Uncanny experiences remind us of how we are strangers to ourselves.

"We are all haunted houses." —H.D.

Source: Vilhelm Pedersen/Wikimedia Commons (Public Domain)
Source: Vilhelm Pedersen/Wikimedia Commons (Public Domain)

When E.T.A. Hoffman published his short novella, The Sandman (Der Sandmann) in 1816, he added a dark twist to the mythical character often portrayed in Western and Scandinavian folklore. Quite benevolent in much of this folklore, the Sandman is often portrayed as helping people sleep and inviting good dreams by sprinkling magical sand into the eyes during the night. Or, as Roy Orbison put it in his 1963 hit, “A candy-colored clown they call the Sandman, tiptoes to my room every night, just to sprinkle stardust and to whisper, Go to sleep. Everything is all right." The myth may have its origins in making sense of the sandy rheum (eye goop) that dries and gathers as a crust in the corners of the eyes while one sleeps. Or, maybe we just like the idea of someone kind who can “bring us a dream.” In any case, Hoffman’s Sandman was a dangerous, virulent figure, and his tale could only bring on nightmares.

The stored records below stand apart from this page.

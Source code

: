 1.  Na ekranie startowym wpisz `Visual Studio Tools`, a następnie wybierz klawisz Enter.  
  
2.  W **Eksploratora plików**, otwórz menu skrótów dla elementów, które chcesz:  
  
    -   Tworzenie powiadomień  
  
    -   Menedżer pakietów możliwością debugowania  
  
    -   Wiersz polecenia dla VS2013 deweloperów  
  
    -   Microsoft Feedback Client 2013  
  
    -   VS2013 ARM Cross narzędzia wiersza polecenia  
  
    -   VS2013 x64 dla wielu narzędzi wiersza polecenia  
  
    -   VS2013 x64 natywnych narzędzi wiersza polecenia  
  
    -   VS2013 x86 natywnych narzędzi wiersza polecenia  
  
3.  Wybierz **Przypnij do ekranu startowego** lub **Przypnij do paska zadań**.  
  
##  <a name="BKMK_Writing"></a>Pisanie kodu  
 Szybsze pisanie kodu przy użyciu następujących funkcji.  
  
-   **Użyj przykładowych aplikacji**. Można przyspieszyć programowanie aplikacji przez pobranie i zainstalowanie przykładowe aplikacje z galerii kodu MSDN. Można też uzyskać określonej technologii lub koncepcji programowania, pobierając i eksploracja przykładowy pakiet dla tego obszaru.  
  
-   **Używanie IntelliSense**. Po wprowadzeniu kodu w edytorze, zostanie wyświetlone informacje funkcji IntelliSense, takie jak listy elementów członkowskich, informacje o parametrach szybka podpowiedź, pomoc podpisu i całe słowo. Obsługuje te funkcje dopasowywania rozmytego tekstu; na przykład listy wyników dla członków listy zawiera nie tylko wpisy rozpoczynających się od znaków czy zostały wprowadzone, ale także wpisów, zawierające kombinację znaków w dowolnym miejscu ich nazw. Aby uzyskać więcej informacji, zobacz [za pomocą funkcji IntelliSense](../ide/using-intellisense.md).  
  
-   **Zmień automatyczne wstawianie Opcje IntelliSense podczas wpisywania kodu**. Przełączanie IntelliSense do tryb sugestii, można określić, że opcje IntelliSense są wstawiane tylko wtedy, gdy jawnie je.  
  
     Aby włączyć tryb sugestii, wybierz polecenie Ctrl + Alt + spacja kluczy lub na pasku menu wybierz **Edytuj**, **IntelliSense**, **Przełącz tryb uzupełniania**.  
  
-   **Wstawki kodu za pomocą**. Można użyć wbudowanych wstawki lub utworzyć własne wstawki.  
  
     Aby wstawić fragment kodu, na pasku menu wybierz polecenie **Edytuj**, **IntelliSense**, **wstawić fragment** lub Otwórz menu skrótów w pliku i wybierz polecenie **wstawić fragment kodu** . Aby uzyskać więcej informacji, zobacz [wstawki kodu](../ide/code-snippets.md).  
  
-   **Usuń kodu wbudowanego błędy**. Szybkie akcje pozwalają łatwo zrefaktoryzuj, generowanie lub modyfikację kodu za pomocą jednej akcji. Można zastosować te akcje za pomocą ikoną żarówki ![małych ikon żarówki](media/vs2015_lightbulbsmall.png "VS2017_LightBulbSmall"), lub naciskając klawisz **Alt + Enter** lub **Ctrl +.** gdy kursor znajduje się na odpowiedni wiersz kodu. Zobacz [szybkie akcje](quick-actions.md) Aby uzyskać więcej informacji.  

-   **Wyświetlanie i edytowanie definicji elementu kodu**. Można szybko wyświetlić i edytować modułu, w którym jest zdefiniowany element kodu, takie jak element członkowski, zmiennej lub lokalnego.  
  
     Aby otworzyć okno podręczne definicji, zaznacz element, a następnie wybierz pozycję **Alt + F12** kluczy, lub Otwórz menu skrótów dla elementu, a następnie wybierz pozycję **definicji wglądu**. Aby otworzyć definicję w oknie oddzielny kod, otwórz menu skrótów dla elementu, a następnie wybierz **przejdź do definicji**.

As recounted in Freud's The Uncanny, the central character, Nathaniel, is "unable... to banish certain memories connected with the mysterious and terrifying death of his much-loved father":

"On certain evenings his mother would send the children to bed early with the warning, 'The Sandman is coming.' And sure enough, on each such occasion the boy would hear the heavy tread of a visitor, with whom his father would then spend the whole evening. It is true that, when asked about the Sand-Man, the boy’s mother would deny that any such person existed, except as a figure of speech, but a nursemaid was able to give him more tangible information: 'He is a bad man who comes to children when they won’t go to bed and throws a handful of sand in their eyes, so that their eyes jump out of their heads, all bleeding. He then throws their eyes in his bag and takes them off to the half-moon as food for his children. These children sit up there in their nest; they have hooked beaks like owls, and use them to peck up the eyes of the naughty little boys and girls.'"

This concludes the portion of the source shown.